Sentou-se no lugar que é seu desde Setembro. Vi-lhe os olhos embaciados a escorrer medos pelo rosto apavorado. Adivinhei-lhe o corpo estilhaçado com fragmentos de pânico. E o sotaque, professora? O sotaque? Bom… O sotaque é seu. Confesso que gosto daquele barulhinho ritmado na personalidade da diferença. E, naquele instante, a minha opção bebeu o respeito pela voz do outro. E começou o discurso…
Escolhi este poema porque sim. Foi escrito por Vinicius de Moraes, um poeta brasileiro que eu não conheci. No entanto, acredito que ele me conheça. Os poetas têm destas coisas. Desventram-nos a alma e roubam-nas as emoções. E o rapaz discursava com a certeza que o poeta sabia que ele existia. Contou as saudades e queixou-se do mar que roubava as ondas no lado de lá para as trazer para cá. Que fazia tudo em surdina, por isso não sabia quando ia regressar. Garantia que lhe faltava o cheiro quente da terra. O Sol bronzeado ao entardecer. E as coisas. Aqui apenas tinha o nome.
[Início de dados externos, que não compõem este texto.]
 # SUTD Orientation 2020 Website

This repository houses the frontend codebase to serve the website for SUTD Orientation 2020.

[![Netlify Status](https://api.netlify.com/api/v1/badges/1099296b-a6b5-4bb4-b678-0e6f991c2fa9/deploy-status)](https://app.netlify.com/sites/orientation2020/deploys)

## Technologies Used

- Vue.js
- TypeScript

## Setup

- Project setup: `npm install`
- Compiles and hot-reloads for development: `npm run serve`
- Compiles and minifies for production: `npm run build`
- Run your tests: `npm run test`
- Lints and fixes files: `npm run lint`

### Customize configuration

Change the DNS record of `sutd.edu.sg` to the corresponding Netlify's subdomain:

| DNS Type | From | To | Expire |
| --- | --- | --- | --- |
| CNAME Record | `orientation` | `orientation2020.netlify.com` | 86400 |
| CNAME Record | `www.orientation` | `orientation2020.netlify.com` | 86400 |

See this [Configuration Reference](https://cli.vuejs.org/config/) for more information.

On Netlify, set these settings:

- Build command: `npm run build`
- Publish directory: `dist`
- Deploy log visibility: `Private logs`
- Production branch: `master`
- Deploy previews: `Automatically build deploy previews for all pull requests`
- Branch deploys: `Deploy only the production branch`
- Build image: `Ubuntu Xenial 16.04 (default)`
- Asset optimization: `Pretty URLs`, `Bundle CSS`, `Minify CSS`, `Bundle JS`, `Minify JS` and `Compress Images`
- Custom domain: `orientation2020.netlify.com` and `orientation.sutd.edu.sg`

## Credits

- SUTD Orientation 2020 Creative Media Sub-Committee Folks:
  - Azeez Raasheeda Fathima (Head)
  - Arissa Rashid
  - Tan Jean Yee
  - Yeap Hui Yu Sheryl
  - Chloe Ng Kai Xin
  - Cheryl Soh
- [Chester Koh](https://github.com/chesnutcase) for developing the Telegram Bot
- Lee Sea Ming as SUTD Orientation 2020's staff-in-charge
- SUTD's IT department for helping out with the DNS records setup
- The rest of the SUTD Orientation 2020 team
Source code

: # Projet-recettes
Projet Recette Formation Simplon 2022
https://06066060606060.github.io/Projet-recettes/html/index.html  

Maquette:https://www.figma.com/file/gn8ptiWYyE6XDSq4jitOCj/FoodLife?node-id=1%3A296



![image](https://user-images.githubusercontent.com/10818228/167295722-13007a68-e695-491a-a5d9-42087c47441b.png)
Os outros sorviam-lhe as palavras com sabor a coco fresco. Outras a ostras temperadas com sal e limão. O rapaz discorria sobre distâncias e disjunções. Lamentos e mínguas. Dores e ausências. Pobrezas e emigrações. Tudo num sotaque, quente e emocionado, com acordes de sanfona nordestina. E foi Vinicius de Moraes o poeta que escreveu poema que eu escolhi. A assistência não se conteve. E escaparam sorrisos e aplausos.
E eles sairam da sala convencidos que Vinicius de Moraes conhecia o colega. Que escreveu o poema para ele. Que o fez de propósito. Obrigada, professora, por querer o meu sotaque… E eu, que estive lá e ouvi, gratifiquei-me ali.
Se escrevo o que sinto é porque assim diminuo a febre de sentir. O que confesso não tem importância, pois nada tem importância. Faço paisagens com o que sinto.